TRY IT: Look at every line below and count those containing "parencite". Answer with the number only.
*** Opening DATA RECORDS ***
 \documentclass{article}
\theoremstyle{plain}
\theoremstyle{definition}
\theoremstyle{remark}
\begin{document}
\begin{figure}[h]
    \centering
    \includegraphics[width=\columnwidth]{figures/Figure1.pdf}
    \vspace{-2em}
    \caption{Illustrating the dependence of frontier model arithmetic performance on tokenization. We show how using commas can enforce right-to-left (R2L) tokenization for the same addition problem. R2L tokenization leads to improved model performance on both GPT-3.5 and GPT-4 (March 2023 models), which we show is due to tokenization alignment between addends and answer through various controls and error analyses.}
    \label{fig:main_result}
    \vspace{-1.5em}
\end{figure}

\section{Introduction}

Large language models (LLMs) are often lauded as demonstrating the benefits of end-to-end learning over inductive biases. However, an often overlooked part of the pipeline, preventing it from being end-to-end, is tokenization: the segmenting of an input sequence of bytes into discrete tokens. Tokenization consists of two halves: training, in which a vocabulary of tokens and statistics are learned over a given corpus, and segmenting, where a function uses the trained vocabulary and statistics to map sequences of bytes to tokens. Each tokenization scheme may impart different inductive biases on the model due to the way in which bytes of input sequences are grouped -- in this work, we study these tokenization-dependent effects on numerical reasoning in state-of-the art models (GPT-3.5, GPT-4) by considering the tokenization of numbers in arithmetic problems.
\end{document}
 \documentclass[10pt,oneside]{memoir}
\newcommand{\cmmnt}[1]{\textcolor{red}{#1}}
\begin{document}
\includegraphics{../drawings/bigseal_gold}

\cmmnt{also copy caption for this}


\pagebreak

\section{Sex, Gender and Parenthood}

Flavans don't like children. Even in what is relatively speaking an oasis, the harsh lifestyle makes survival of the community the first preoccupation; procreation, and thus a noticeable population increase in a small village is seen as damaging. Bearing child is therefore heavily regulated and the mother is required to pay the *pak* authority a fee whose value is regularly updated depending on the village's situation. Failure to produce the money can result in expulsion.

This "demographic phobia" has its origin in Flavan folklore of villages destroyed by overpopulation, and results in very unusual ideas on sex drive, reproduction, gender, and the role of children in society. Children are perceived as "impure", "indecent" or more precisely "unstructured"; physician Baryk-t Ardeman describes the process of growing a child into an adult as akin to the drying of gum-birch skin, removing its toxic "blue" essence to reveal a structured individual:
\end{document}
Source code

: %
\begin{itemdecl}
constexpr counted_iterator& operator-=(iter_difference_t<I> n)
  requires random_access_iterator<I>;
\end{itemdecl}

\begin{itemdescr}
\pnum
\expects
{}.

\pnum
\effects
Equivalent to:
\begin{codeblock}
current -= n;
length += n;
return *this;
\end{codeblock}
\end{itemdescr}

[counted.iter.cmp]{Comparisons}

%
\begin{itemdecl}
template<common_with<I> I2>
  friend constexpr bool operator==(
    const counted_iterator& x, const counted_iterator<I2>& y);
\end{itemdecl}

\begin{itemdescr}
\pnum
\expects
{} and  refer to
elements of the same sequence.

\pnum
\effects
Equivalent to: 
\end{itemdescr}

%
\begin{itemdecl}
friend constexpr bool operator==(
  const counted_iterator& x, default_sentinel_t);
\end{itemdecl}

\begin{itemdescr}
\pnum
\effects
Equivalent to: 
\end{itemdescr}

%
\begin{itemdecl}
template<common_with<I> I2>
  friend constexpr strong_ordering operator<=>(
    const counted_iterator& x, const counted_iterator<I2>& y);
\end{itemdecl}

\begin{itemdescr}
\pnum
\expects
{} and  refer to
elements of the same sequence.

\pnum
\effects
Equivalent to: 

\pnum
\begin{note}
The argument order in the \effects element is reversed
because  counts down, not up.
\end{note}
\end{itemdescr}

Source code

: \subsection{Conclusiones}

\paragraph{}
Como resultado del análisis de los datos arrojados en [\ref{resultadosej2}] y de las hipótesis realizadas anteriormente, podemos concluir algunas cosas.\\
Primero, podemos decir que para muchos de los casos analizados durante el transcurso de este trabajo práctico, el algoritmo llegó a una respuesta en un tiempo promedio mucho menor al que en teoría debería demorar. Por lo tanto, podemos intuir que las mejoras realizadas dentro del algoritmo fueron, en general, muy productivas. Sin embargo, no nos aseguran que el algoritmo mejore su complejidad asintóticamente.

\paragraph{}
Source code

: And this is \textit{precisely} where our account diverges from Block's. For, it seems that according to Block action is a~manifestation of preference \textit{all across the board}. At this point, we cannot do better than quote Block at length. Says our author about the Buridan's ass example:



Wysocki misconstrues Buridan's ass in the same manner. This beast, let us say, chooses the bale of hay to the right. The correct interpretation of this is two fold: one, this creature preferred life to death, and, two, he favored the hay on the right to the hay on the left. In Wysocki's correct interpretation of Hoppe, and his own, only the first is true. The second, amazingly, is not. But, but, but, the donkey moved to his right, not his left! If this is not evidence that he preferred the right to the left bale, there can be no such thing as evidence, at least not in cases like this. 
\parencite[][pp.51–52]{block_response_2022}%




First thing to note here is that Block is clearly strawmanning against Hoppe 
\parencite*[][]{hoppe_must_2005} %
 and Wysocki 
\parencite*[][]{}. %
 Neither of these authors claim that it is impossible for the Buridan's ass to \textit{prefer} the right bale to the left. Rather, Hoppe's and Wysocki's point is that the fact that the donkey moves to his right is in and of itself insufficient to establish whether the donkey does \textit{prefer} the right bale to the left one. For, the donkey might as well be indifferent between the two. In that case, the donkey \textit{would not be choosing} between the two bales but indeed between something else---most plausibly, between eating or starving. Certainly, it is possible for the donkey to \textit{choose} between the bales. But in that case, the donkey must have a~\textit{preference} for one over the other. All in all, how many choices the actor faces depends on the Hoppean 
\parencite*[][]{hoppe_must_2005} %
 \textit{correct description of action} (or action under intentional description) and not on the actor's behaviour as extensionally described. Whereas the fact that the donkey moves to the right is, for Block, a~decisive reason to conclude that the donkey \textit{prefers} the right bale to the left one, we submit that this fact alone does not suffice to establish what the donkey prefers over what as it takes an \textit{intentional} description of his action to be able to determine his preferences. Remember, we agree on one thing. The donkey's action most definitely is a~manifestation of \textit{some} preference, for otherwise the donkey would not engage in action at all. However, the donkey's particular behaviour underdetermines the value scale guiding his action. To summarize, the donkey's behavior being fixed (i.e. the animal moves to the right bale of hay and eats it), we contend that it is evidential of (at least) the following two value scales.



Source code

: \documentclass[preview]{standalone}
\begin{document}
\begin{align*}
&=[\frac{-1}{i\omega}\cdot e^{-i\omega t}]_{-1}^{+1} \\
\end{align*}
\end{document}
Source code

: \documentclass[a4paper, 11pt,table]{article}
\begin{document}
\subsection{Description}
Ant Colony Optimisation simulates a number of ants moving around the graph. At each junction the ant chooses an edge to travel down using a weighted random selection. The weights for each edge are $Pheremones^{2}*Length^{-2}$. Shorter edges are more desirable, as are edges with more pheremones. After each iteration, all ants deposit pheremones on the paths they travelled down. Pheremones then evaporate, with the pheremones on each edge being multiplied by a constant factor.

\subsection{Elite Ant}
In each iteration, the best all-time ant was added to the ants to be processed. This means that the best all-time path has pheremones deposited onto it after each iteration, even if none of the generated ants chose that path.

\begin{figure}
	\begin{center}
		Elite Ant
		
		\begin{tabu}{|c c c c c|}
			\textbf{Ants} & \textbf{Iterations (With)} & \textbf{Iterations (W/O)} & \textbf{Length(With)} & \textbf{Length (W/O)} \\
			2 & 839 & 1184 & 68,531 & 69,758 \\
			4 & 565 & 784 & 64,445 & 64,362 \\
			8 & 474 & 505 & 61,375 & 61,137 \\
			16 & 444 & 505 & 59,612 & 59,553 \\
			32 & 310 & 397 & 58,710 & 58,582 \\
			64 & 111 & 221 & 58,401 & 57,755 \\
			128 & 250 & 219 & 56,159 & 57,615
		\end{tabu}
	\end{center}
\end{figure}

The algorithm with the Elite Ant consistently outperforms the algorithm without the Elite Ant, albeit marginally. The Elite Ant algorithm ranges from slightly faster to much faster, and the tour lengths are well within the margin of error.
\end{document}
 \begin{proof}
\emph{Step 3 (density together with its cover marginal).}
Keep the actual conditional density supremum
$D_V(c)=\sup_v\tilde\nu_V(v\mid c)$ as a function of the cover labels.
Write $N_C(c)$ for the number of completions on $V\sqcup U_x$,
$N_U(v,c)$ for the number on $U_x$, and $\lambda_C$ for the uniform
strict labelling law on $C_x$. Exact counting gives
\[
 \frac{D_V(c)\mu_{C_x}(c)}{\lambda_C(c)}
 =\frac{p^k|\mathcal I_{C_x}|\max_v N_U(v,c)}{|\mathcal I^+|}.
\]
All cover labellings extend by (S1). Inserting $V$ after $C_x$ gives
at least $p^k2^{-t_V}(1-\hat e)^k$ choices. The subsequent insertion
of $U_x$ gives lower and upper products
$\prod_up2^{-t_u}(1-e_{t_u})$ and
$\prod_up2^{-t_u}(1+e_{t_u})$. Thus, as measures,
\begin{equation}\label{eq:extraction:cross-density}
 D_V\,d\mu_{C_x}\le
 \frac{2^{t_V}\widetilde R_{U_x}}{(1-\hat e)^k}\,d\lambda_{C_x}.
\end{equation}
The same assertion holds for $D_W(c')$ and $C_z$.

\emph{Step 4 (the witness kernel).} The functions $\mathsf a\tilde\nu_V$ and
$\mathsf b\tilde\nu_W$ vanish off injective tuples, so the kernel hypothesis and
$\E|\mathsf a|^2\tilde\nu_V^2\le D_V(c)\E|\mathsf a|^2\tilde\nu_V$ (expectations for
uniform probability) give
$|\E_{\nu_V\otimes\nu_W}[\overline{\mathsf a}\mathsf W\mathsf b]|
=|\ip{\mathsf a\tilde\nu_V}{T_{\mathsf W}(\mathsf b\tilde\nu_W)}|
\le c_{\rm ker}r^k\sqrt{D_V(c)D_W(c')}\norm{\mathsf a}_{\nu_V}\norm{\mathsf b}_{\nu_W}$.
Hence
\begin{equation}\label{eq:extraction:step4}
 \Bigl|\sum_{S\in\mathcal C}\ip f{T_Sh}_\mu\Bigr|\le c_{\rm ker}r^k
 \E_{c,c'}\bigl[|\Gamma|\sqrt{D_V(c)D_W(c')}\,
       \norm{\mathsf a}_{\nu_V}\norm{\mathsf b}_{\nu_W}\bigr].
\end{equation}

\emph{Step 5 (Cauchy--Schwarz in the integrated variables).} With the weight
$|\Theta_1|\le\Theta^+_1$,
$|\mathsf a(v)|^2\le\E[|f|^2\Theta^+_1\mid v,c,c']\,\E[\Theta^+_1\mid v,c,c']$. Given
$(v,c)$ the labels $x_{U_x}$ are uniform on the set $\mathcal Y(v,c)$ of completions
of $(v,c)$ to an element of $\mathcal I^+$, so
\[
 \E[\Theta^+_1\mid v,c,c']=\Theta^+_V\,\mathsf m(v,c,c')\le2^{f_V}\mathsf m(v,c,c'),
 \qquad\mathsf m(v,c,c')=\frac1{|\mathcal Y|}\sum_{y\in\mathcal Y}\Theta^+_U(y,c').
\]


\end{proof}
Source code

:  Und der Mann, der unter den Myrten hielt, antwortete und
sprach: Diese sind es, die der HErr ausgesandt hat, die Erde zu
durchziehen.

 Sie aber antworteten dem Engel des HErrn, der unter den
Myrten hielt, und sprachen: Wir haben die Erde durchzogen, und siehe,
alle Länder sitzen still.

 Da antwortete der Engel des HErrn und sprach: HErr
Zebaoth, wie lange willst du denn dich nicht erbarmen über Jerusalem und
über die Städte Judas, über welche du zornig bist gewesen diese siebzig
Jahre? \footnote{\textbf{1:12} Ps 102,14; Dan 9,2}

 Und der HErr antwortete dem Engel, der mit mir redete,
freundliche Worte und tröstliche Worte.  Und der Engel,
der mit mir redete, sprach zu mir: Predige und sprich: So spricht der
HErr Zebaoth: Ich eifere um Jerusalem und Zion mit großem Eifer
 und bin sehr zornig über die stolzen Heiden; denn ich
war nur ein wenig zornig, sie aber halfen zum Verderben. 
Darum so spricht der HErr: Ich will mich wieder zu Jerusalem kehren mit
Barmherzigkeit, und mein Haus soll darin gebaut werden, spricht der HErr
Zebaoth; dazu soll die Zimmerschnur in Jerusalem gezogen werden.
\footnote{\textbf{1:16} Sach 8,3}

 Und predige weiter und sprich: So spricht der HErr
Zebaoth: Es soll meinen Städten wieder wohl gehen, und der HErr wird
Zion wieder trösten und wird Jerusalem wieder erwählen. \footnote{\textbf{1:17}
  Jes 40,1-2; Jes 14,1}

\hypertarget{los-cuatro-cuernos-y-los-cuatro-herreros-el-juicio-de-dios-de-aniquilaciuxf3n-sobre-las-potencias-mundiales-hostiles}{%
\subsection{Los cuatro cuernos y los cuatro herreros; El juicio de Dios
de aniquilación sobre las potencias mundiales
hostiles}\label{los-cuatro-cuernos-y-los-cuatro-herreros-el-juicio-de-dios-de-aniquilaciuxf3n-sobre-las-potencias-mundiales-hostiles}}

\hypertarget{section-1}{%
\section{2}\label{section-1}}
*** Closing DATA RECORDS ***
REPLY: 4